Era D. Dionisio Oliveros un antiguo empleado del ministerio de Ultramar, jefe del negociado donde servía Mario, que ya muy tarde, cuando pasaba de los cuarenta, se sintió irresistiblemente llamado a conquistar la gloria de la literatura. Y comprendiendo, con admirable instinto, que había perdido mucho tiempo, quiso compensar a las musas de su largo alejamiento por medio de una constancia y una adhesión ilimitadas. Todo el tiempo que le dejaban libre los expedientes le parecía escaso para cortejarlas. Dramas, comedias, poemas grandes y chicos, novelas, cuantos géneros comprende la bella literatura, salían en atropellada procesión de su pluma. Vivía en una verdadera fiebre de producción. Había publicado dos o tres cositas, en cuya impresión agotó sus cortos ahorros. Ahora se dedicaba a buscar editor o empresario, pero sin abandonar por eso su labor incesante. Esperaban, guardadas en legajos y admirablemente copiadas en letra inglesa, que llegase el día de ver la luz, cuatro novelas, siete dramas, un poema, cinco comedias y un número considerable de poesías líricas, que según sus cálculos podrían formar tres tomos voluminosos.

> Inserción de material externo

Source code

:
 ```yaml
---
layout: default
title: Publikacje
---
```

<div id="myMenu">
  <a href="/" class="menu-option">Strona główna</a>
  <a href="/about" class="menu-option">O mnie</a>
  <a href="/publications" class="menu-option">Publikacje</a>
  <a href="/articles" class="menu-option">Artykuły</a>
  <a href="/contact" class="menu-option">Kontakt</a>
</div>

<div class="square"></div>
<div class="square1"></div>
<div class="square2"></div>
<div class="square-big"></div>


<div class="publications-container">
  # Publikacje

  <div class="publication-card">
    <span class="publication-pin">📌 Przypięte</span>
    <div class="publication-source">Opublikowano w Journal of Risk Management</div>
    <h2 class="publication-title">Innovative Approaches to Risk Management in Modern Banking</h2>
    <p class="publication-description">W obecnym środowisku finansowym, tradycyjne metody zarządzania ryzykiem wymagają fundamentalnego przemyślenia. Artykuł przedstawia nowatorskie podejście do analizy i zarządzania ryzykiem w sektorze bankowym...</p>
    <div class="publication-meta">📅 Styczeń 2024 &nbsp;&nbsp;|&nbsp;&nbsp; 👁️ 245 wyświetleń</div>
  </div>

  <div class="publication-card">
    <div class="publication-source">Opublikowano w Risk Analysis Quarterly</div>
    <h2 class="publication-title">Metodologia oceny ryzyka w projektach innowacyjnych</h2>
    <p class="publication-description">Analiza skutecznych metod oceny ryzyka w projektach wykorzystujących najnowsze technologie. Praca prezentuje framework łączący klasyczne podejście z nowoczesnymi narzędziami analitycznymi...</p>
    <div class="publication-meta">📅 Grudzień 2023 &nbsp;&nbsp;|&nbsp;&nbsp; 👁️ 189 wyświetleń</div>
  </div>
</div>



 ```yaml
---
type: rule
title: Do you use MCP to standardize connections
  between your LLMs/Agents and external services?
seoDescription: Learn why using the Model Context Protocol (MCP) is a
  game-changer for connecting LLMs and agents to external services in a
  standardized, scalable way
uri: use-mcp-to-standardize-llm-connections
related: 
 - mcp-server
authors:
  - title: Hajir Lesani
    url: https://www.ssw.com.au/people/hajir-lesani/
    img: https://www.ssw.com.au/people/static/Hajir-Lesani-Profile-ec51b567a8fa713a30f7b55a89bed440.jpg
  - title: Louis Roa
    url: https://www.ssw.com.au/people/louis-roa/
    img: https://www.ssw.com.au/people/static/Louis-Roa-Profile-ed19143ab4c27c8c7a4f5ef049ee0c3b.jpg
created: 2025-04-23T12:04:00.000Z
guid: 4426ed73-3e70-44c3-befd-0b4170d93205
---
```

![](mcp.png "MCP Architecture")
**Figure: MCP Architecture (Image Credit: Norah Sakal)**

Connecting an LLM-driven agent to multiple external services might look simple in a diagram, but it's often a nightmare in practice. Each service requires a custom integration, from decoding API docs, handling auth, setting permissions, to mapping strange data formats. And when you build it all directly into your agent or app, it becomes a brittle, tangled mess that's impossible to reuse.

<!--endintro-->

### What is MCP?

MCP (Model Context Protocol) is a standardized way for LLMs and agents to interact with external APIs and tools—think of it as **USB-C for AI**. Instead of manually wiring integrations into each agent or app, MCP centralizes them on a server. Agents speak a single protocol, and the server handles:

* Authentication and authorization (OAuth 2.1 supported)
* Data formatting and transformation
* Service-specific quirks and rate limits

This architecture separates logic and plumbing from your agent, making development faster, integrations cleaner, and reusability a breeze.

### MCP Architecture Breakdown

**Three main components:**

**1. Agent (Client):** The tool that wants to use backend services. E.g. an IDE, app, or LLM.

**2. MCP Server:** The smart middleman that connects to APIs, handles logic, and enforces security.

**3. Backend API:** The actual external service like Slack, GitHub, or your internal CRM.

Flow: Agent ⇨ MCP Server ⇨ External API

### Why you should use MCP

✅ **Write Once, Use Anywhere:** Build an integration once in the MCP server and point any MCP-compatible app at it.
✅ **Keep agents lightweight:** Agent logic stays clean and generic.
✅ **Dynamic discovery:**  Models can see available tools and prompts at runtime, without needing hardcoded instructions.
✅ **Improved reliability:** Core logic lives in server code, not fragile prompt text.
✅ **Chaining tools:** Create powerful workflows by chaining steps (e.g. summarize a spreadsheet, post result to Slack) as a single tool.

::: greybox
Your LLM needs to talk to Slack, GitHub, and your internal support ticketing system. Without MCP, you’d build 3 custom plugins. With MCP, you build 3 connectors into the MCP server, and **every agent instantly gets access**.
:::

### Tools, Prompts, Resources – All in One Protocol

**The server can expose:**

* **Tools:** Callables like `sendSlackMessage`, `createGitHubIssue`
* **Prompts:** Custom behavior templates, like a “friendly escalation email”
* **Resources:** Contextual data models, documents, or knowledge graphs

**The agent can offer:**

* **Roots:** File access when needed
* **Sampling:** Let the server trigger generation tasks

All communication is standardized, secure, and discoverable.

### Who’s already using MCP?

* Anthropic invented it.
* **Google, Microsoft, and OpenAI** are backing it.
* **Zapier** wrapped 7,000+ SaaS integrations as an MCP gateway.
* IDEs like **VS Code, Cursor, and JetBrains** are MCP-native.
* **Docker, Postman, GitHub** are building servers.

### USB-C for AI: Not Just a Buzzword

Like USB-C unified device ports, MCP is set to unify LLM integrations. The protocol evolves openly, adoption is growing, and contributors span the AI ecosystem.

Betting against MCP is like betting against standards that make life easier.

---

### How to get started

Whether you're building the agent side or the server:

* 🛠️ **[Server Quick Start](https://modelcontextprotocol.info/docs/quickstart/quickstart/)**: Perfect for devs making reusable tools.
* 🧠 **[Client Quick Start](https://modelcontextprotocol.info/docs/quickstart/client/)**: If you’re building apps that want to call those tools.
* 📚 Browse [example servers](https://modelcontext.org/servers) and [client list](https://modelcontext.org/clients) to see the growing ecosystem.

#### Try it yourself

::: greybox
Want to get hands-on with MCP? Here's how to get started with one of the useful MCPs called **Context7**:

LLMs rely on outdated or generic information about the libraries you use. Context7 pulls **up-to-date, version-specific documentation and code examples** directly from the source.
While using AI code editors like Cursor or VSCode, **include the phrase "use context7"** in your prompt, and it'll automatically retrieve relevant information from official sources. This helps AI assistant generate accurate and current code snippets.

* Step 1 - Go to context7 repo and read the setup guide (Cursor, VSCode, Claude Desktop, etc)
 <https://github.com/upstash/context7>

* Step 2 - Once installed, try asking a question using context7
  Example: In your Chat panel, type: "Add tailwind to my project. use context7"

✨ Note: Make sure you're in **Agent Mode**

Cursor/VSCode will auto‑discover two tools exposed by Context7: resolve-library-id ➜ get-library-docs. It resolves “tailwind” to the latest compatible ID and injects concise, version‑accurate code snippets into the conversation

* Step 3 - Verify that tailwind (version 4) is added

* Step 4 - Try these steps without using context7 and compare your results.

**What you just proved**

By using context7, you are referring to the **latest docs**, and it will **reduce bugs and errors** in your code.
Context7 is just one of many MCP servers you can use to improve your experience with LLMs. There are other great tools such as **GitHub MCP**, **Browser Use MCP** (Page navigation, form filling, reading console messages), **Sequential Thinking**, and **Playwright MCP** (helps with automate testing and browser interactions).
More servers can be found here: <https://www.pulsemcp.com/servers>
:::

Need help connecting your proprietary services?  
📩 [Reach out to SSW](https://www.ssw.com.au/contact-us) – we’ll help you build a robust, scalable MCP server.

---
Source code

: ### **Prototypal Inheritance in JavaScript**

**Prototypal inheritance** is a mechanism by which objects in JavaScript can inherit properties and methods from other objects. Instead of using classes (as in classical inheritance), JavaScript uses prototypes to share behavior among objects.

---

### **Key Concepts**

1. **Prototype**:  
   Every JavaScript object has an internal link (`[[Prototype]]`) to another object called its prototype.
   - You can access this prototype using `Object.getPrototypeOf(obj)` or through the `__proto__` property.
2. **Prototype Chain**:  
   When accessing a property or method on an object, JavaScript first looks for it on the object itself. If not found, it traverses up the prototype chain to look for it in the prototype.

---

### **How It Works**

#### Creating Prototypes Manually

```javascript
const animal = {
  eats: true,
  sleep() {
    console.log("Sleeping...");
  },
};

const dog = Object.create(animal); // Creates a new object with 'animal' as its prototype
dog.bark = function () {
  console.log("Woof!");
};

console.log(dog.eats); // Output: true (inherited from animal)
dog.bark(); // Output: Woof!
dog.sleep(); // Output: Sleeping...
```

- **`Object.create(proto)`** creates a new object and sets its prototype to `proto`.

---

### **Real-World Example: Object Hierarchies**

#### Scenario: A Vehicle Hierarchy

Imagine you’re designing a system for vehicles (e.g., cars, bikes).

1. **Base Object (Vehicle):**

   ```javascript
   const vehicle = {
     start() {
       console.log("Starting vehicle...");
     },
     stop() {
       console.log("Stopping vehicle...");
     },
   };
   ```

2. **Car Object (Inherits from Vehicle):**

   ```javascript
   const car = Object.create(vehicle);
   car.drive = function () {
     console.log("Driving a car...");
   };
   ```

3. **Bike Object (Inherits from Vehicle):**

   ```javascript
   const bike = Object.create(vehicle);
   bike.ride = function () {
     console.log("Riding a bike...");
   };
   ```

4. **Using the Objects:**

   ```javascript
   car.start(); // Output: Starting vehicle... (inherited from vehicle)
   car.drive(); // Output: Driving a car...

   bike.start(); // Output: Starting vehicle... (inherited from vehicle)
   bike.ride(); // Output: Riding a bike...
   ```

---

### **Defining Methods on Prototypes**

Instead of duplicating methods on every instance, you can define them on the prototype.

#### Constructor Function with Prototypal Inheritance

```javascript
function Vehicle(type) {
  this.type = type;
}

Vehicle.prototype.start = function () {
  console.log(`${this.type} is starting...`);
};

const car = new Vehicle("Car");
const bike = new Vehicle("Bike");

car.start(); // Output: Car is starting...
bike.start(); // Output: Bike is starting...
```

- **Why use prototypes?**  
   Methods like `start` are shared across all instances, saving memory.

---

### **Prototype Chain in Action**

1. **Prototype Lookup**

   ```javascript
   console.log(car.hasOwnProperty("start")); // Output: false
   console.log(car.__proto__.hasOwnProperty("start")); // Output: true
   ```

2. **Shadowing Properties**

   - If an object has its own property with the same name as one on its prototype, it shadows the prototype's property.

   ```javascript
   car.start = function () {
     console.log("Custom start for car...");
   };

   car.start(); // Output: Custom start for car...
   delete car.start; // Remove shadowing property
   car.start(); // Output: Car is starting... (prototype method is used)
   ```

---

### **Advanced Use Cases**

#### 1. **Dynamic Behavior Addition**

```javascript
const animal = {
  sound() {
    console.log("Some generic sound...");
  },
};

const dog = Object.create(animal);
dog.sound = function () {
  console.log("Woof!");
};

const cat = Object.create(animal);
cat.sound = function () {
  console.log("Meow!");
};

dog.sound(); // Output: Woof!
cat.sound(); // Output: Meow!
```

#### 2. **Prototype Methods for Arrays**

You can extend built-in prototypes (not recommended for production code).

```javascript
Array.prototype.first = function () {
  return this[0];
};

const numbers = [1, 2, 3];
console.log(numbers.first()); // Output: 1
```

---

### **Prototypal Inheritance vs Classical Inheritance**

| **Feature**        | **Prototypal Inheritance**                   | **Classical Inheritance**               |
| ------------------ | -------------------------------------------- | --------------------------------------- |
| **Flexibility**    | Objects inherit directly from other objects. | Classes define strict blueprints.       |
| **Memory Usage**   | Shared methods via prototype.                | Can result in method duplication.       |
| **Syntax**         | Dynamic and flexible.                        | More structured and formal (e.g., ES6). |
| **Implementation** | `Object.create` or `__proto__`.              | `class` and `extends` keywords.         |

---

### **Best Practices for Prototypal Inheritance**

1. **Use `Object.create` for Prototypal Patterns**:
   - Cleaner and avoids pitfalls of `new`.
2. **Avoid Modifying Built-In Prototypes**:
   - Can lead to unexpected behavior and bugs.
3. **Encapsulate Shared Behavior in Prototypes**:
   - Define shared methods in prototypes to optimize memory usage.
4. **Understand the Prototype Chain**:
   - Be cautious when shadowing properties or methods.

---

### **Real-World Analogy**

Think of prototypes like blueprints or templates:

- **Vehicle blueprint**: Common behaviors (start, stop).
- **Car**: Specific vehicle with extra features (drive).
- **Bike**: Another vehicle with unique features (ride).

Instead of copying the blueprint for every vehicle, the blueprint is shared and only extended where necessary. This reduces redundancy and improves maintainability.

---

—Oiga usted, D. Dionisio—dijo Miguel Rivera, que no quitaba del laborioso poeta sus ojos risueños.—¿No le han pasado a usted recado nunca los vecinos?
—¿Por qué me lo habían de pasar?—preguntó sorprendido Oliveros.
—¡Toma! Por el ruido que usted hará en las altas horas de la noche al fabricar sus poemas.
—Yo no hago ruido ninguno—repuso el otro, amoscado.
—¡Ah! Pues yo pensaba que esas redondillas tan vigorosas necesitaban grandes martillazos.